It’s the 7th where I am so I’m posting mine now. ;)

^ My dad’s old fire station!

My dad is a (now retired) firefighter. Every year when I was growing up, I’d get to go to the annual kid’s Christmas party at the fire station. The fire engines would be put out in the yard, leaving the large garage open for us to play party games, dance around and eat the Christmas food that had been put out. We’d get to climb in and around the fire engines, turning the lights and sirens on and off (until the parents got sick of the sirens and asked us to “please, stop”).

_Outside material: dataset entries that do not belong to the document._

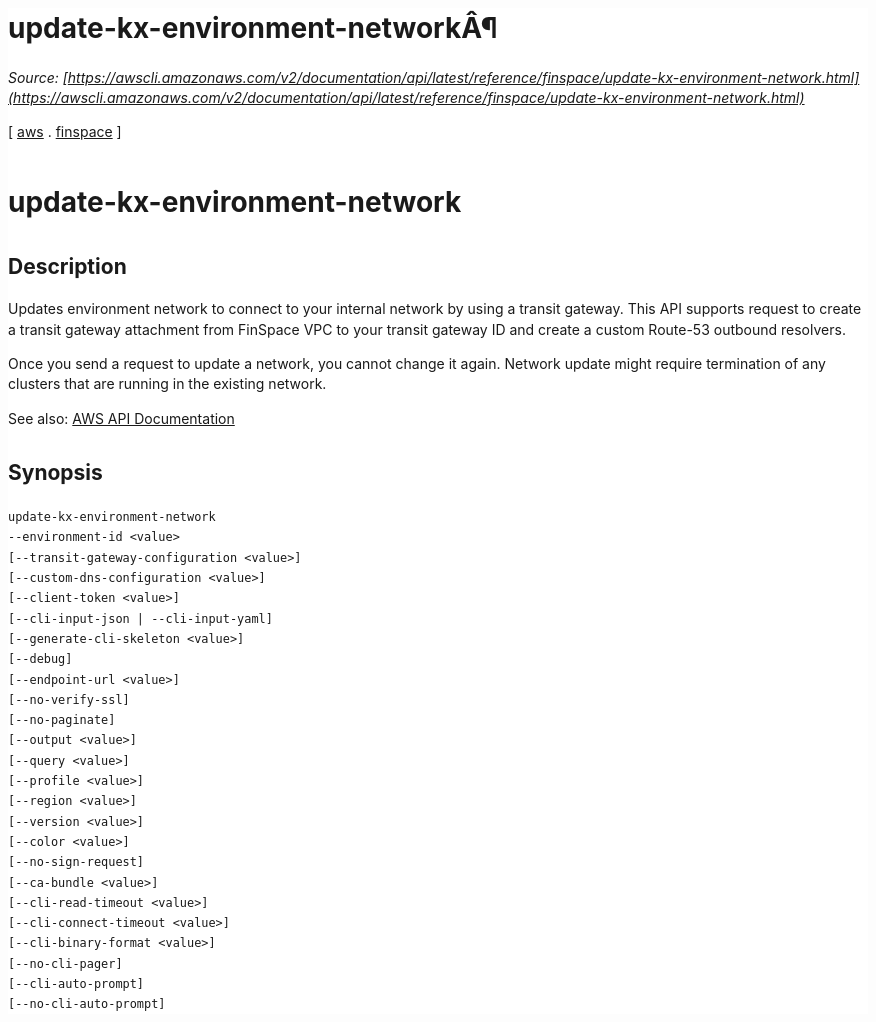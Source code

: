 # update-kx-environment-networkÂ¶

*Source: [https://awscli.amazonaws.com/v2/documentation/api/latest/reference/finspace/update-kx-environment-network.html](https://awscli.amazonaws.com/v2/documentation/api/latest/reference/finspace/update-kx-environment-network.html)*

[ [aws](https://awscli.amazonaws.com/v2/documentation/api/latest/reference/index.html#cli-aws) . [finspace](https://awscli.amazonaws.com/v2/documentation/api/latest/reference/finspace/index.html#cli-aws-finspace) ]

# update-kx-environment-network

## Description

Updates environment network to connect to your internal network by using a transit gateway. This API supports request to create a transit gateway attachment from FinSpace VPC to your transit gateway ID and create a custom Route-53 outbound resolvers.

Once you send a request to update a network, you cannot change it again. Network update might require termination of any clusters that are running in the existing network.

See also: [AWS API Documentation](https://docs.aws.amazon.com/goto/WebAPI/finspace-2021-03-12/UpdateKxEnvironmentNetwork)

## Synopsis

```
update-kx-environment-network
--environment-id <value>
[--transit-gateway-configuration <value>]
[--custom-dns-configuration <value>]
[--client-token <value>]
[--cli-input-json | --cli-input-yaml]
[--generate-cli-skeleton <value>]
[--debug]
[--endpoint-url <value>]
[--no-verify-ssl]
[--no-paginate]
[--output <value>]
[--query <value>]
[--profile <value>]
[--region <value>]
[--version <value>]
[--color <value>]
[--no-sign-request]
[--ca-bundle <value>]
[--cli-read-timeout <value>]
[--cli-connect-timeout <value>]
[--cli-binary-format <value>]
[--no-cli-pager]
[--cli-auto-prompt]
[--no-cli-auto-prompt]
```
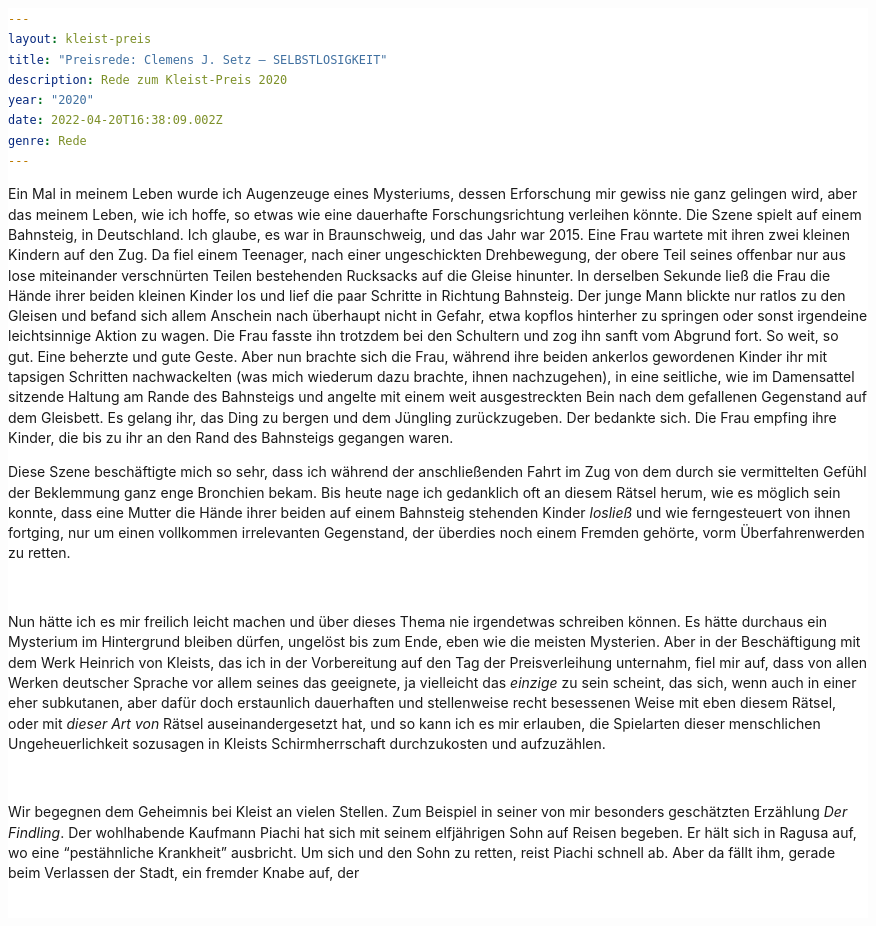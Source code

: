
 ```yaml
---
layout: kleist-preis
title: "Preisrede: Clemens J. Setz – SELBSTLOSIGKEIT"
description: Rede zum Kleist-Preis 2020
year: "2020"
date: 2022-04-20T16:38:09.002Z
genre: Rede
---
```

Ein Mal in meinem Leben wurde ich Augenzeuge eines Mysteriums, dessen Erforschung mir gewiss nie ganz gelingen wird, aber das meinem Leben, wie ich hoffe, so etwas wie eine dauerhafte Forschungsrichtung verleihen könnte. Die Szene spielt auf einem Bahnsteig, in Deutschland. Ich glaube, es war in Braunschweig, und das Jahr war 2015. Eine Frau wartete mit ihren zwei kleinen Kindern auf den Zug. Da fiel einem Teenager, nach einer ungeschickten Drehbewegung, der obere Teil seines offenbar nur aus lose miteinander verschnürten Teilen bestehenden Rucksacks auf die Gleise hinunter. In derselben Sekunde ließ die Frau die Hände ihrer beiden kleinen Kinder los und lief die paar Schritte in Richtung Bahnsteig. Der junge Mann blickte nur ratlos zu den Gleisen und befand sich allem Anschein nach überhaupt nicht in Gefahr, etwa kopflos hinterher zu springen oder sonst irgendeine leichtsinnige Aktion zu wagen. Die Frau fasste ihn trotzdem bei den Schultern und zog ihn sanft vom Abgrund fort. So weit, so gut. Eine beherzte und gute Geste. Aber nun brachte sich die Frau, während ihre beiden ankerlos gewordenen Kinder ihr mit tapsigen Schritten nachwackelten (was mich wiederum dazu brachte, ihnen nachzugehen), in eine seitliche, wie im Damensattel sitzende Haltung am Rande des Bahnsteigs und angelte mit einem weit ausgestreckten Bein nach dem gefallenen Gegenstand auf dem Gleisbett. Es gelang ihr, das Ding zu bergen und dem Jüngling zurückzugeben. Der bedankte sich. Die Frau empfing ihre Kinder, die bis zu ihr an den Rand des Bahnsteigs gegangen waren. 

Diese Szene beschäftigte mich so sehr, dass ich während der anschließenden Fahrt im Zug von dem durch sie vermittelten Gefühl der Beklemmung ganz enge Bronchien bekam. Bis heute nage ich gedanklich oft an diesem Rätsel herum, wie es möglich sein konnte, dass eine Mutter die Hände ihrer beiden auf einem Bahnsteig stehenden Kinder *losließ* und wie ferngesteuert von ihnen fortging, nur um einen vollkommen irrelevanten Gegenstand, der überdies noch einem Fremden gehörte, vorm Überfahrenwerden zu retten. 

 

Nun hätte ich es mir freilich leicht machen und über dieses Thema nie irgendetwas schreiben können. Es hätte durchaus ein Mysterium im Hintergrund bleiben dürfen, ungelöst bis zum Ende, eben wie die meisten Mysterien. Aber in der Beschäftigung mit dem Werk Heinrich von Kleists, das ich in der Vorbereitung auf den Tag der Preisverleihung unternahm, fiel mir auf, dass von allen Werken deutscher Sprache vor allem seines das geeignete, ja vielleicht das *einzige* zu sein scheint, das sich, wenn auch in einer eher subkutanen, aber dafür doch erstaunlich dauerhaften und stellenweise recht besessenen Weise mit eben diesem Rätsel, oder mit *dieser Art von* Rätsel auseinandergesetzt hat, und so kann ich es mir erlauben, die Spielarten dieser menschlichen Ungeheuerlichkeit sozusagen in Kleists Schirmherrschaft durchzukosten und aufzuzählen. 

 

Wir begegnen dem Geheimnis bei Kleist an vielen Stellen. Zum Beispiel in seiner von mir besonders geschätzten Erzählung *Der Findling*. Der wohlhabende Kaufmann Piachi hat sich mit seinem elfjährigen Sohn auf Reisen begeben. Er hält sich in Ragusa auf, wo eine “pestähnliche Krankheit” ausbricht. Um sich und den Sohn zu retten, reist Piachi schnell ab. Aber da fällt ihm, gerade beim Verlassen der Stadt, ein fremder Knabe auf, der 

 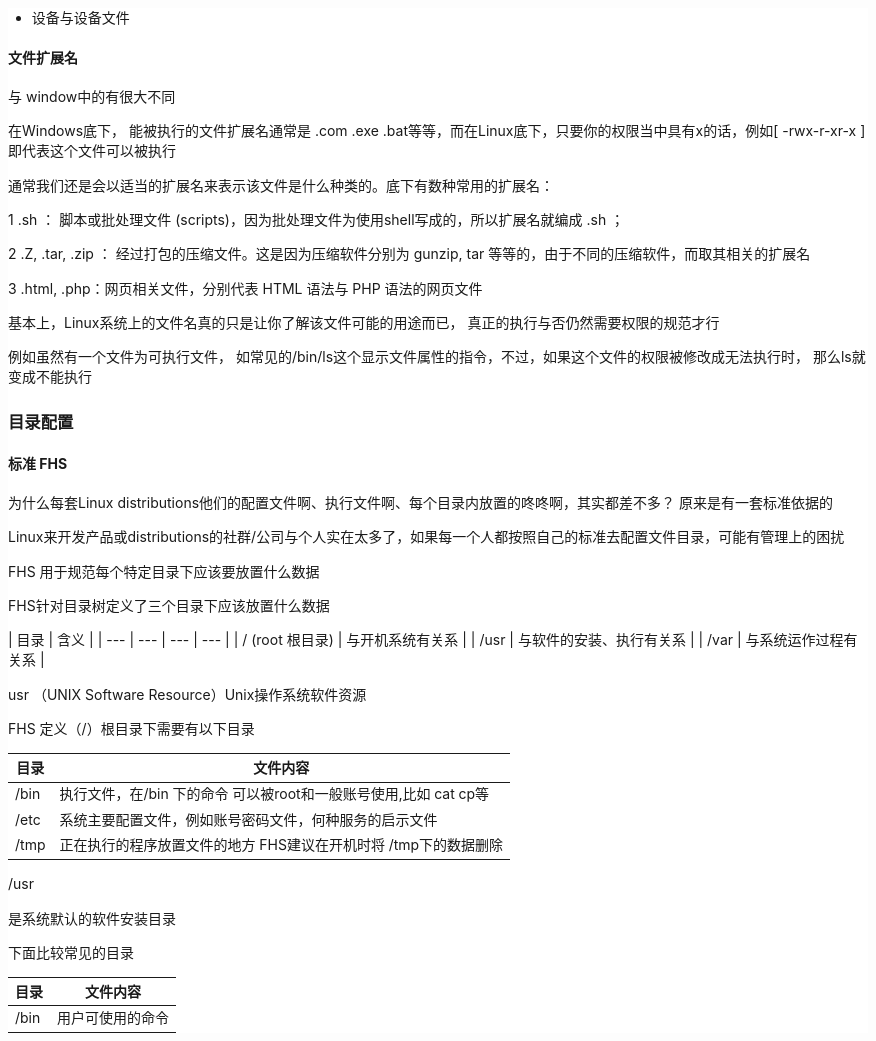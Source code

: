 * 设备与设备文件

#### 文件扩展名

与 window中的有很大不同

在Windows底下， 能被执行的文件扩展名通常是 .com .exe .bat等等，而在Linux底下，只要你的权限当中具有x的话，例如[ -rwx-r-xr-x ] 即代表这个文件可以被执行

通常我们还是会以适当的扩展名来表示该文件是什么种类的。底下有数种常用的扩展名：

1  .sh ： 脚本或批处理文件 (scripts)，因为批处理文件为使用shell写成的，所以扩展名就编成 .sh ；

2 .Z, .tar, .zip ： 经过打包的压缩文件。这是因为压缩软件分别为 gunzip, tar 等等的，由于不同的压缩软件，而取其相关的扩展名

3 .html, .php：网页相关文件，分别代表 HTML 语法与 PHP 语法的网页文件

基本上，Linux系统上的文件名真的只是让你了解该文件可能的用途而已， 真正的执行与否仍然需要权限的规范才行

例如虽然有一个文件为可执行文件， 如常见的/bin/ls这个显示文件属性的指令，不过，如果这个文件的权限被修改成无法执行时， 那么ls就变成不能执行


### 目录配置

#### 标准 FHS

为什么每套Linux distributions他们的配置文件啊、执行文件啊、每个目录内放置的咚咚啊，其实都差不多？ 原来是有一套标准依据的

Linux来开发产品或distributions的社群/公司与个人实在太多了，如果每一个人都按照自己的标准去配置文件目录，可能有管理上的困扰

FHS 用于规范每个特定目录下应该要放置什么数据

FHS针对目录树定义了三个目录下应该放置什么数据

| 目录 | 含义  |
| --- | --- | --- | --- |
| / (root 根目录) | 与开机系统有关系 |
| /usr | 与软件的安装、执行有关系 |
| /var | 与系统运作过程有关系 |

usr （UNIX Software Resource）Unix操作系统软件资源

FHS 定义（/）根目录下需要有以下目录

| 目录 | 文件内容 |
|----|----|
| /bin | 执行文件，在/bin 下的命令 可以被root和一般账号使用,比如 cat cp等 |
|/etc|系统主要配置文件，例如账号密码文件，何种服务的启示文件|
|/tmp| 正在执行的程序放置文件的地方 FHS建议在开机时将 /tmp下的数据删除 |


/usr 

是系统默认的软件安装目录

下面比较常见的目录

| 目录 | 文件内容 |
|----|----|
| /bin | 用户可使用的命令  |
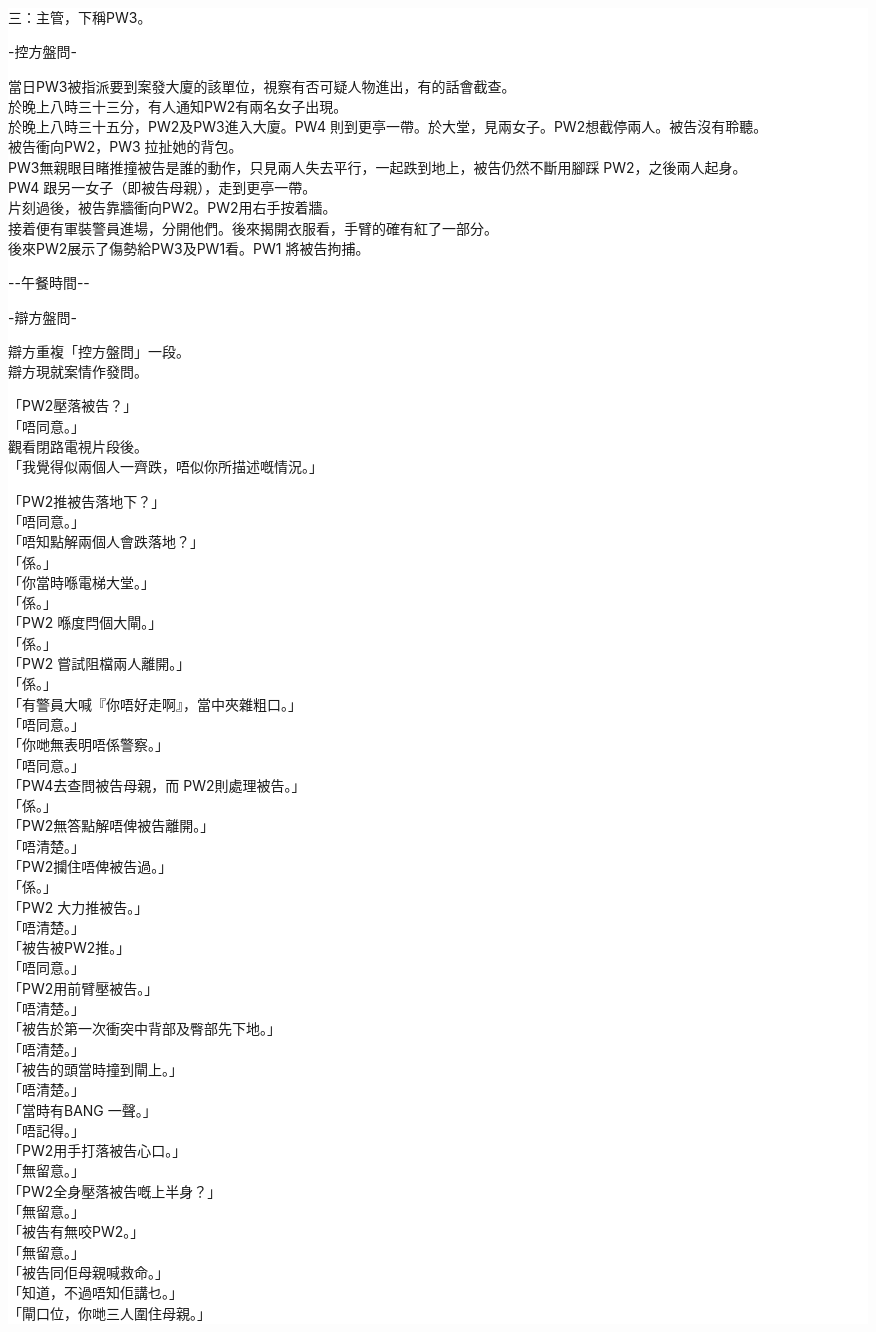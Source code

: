 三：主管，下稱PW3。  
  
\-控方盤問-  
  
當日PW3被指派要到案發大廈的該單位，視察有否可疑人物進出，有的話會截查。  
於晚上八時三十三分，有人通知PW2有兩名女子出現。  
於晚上八時三十五分，PW2及PW3進入大廈。PW4 則到更亭一帶。於大堂，見兩女子。PW2想截停兩人。被告沒有聆聽。  
被告衝向PW2，PW3 拉扯她的背包。  
PW3無親眼目睹推撞被告是誰的動作，只見兩人失去平行，一起跌到地上，被告仍然不斷用腳踩 PW2，之後兩人起身。  
PW4 跟另一女子（即被告母親），走到更亭一帶。  
片刻過後，被告靠牆衝向PW2。PW2用右手按着牆。  
接着便有軍裝警員進場，分開他們。後來揭開衣服看，手臂的確有紅了一部分。  
後來PW2展示了傷勢給PW3及PW1看。PW1 將被告拘捕。  
  
\--午餐時間--  
  
\-辯方盤問-  
  
辯方重複「控方盤問」一段。  
辯方現就案情作發問。  
  
「PW2壓落被告？」  
「唔同意。」  
觀看閉路電視片段後。  
「我覺得似兩個人一齊跌，唔似你所描述嘅情況。」  
  
「PW2推被告落地下？」  
「唔同意。」  
「唔知點解兩個人會跌落地？」  
「係。」  
「你當時喺電梯大堂。」  
「係。」  
「PW2 喺度閂個大閘。」  
「係。」  
「PW2 嘗試阻檔兩人離開。」  
「係。」  
「有警員大喊『你唔好走啊』，當中夾雜粗口。」  
「唔同意。」  
「你哋無表明唔係警察。」  
「唔同意。」  
「PW4去查問被告母親，而 PW2則處理被告。」  
「係。」  
「PW2無答點解唔俾被告離開。」  
「唔清楚。」  
「PW2攔住唔俾被告過。」  
「係。」  
「PW2 大力推被告。」  
「唔清楚。」  
「被告被PW2推。」  
「唔同意。」  
「PW2用前臂壓被告。」  
「唔清楚。」  
「被告於第一次衝突中背部及臀部先下地。」  
「唔清楚。」  
「被告的頭當時撞到閘上。」  
「唔清楚。」  
「當時有BANG 一聲。」  
「唔記得。」  
「PW2用手打落被告心口。」  
「無留意。」  
「PW2全身壓落被告嘅上半身？」  
「無留意。」  
「被告有無咬PW2。」  
「無留意。」  
「被告同佢母親喊救命。」  
「知道，不過唔知佢講乜。」  
「閘口位，你哋三人圍住母親。」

We’d put on fire helmets and uniform jackets that were way too big for us and have fun playing around the fire station, which had been decorated for Christmas.

The highlight of the party was Santa coming to visit. We would be gathered in the upstairs of the station and, as we all pressed our faces against the windows, Santa would arrive - on top of a fire engine with lights and sirens blazing! As he drew into the street we would cheer and jump up and down, and then run down to the yard where the engine would pull up and Santa would (carefully) dismount the engine.

We’d then get to have our presents delivered by Santa himself, and all the kids would sit around as Santa called out names one by one and we’d find out what we got!

I imagine Health and Safety wouldn’t let Santa ride on top of a moving fire engine any more, but I’m glad my childhood managed to line up with this silly bit of fun which filled me with joy every year!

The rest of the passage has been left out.